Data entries
_ _ _ _ _ _ _

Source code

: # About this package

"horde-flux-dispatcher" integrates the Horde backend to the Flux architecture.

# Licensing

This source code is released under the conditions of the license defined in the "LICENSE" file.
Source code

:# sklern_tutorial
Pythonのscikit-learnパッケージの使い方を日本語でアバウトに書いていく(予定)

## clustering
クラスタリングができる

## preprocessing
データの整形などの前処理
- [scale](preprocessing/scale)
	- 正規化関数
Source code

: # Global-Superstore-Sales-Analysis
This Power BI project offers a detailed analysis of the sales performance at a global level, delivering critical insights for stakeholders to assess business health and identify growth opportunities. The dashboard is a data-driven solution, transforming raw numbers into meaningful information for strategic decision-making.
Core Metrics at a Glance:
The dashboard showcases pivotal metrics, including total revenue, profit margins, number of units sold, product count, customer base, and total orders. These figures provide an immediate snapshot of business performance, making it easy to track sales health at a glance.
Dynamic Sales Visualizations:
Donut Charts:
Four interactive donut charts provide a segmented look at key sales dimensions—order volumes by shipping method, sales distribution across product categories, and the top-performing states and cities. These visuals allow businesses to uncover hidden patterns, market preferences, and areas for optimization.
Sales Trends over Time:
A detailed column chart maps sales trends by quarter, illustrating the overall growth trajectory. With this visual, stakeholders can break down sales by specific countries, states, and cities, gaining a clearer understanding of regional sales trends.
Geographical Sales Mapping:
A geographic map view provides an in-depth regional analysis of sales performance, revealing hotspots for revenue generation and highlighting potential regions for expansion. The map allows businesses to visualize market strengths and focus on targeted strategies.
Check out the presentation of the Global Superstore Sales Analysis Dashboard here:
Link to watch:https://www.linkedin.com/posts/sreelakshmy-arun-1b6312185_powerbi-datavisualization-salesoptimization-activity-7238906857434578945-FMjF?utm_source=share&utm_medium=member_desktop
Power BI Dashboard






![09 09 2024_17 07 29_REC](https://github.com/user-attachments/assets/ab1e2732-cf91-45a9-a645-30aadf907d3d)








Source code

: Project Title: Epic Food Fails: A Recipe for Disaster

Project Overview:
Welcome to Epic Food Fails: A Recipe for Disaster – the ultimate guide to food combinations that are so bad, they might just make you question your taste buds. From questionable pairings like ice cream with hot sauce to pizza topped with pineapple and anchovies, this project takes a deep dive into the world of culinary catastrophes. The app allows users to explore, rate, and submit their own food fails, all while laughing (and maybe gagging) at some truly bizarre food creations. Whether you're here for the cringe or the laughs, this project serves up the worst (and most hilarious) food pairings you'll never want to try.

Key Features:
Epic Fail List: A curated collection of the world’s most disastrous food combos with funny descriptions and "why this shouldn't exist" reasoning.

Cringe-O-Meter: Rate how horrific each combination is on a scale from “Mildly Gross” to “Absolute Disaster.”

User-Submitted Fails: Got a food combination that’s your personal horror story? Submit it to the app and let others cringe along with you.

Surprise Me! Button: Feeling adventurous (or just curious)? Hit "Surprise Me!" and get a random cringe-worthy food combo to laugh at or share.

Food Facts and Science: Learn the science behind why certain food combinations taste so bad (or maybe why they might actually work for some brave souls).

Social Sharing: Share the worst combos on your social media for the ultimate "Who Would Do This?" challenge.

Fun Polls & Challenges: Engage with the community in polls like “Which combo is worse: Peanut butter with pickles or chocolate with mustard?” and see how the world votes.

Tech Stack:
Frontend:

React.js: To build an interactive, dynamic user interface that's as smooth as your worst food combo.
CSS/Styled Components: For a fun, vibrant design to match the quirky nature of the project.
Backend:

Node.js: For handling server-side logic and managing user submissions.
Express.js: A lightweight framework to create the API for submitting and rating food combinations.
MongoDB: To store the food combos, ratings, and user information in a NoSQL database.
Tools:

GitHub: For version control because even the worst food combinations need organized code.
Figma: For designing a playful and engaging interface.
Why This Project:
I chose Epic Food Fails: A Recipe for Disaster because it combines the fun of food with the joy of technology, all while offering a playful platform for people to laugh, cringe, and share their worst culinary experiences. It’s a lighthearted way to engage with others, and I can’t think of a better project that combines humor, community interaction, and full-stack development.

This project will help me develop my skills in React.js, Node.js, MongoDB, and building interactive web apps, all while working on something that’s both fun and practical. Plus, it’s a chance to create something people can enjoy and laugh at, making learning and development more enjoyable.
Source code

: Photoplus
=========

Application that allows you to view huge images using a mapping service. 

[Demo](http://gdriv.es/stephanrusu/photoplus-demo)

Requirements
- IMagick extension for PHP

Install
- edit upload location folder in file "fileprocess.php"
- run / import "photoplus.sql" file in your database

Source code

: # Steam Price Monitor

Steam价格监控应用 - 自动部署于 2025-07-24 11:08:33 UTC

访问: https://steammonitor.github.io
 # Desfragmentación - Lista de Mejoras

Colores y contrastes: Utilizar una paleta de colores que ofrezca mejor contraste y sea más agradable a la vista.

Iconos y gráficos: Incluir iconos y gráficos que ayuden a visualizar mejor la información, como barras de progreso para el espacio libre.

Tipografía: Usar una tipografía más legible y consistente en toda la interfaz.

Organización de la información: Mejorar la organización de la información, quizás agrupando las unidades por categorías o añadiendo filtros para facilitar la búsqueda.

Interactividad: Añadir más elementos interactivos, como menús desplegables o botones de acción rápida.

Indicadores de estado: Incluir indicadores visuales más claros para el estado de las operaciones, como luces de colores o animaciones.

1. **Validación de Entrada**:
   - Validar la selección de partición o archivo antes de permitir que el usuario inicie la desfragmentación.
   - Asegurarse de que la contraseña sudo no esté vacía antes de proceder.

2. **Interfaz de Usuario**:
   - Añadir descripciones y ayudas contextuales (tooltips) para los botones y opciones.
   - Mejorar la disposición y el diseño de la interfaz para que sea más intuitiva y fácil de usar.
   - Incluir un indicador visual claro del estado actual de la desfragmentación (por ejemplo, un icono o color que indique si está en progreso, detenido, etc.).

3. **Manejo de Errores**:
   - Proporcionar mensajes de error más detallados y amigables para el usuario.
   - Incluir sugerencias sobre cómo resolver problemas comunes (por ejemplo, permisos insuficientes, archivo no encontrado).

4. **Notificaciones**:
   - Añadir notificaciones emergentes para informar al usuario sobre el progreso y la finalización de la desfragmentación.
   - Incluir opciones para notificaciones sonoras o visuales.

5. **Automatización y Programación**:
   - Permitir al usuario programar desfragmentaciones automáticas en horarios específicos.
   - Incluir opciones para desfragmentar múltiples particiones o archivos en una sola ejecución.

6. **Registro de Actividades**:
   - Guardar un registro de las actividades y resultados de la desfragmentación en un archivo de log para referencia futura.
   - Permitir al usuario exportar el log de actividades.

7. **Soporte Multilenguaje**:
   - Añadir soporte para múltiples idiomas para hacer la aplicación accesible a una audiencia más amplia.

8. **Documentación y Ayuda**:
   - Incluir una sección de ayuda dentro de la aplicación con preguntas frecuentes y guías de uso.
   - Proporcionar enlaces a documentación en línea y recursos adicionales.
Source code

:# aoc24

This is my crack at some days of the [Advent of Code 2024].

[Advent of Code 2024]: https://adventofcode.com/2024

_ _ _ _ _ _ _

Restate the data verbatim through the "データの整形などの前処理" line.

Source code

: # About this package

"horde-flux-dispatcher" integrates the Horde backend to the Flux architecture.

# Licensing

This source code is released under the conditions of the license defined in the "LICENSE" file.
Source code

:# sklern_tutorial
Pythonのscikit-learnパッケージの使い方を日本語でアバウトに書いていく(予定)

## clustering
クラスタリングができる

## preprocessing
データの整形などの前処理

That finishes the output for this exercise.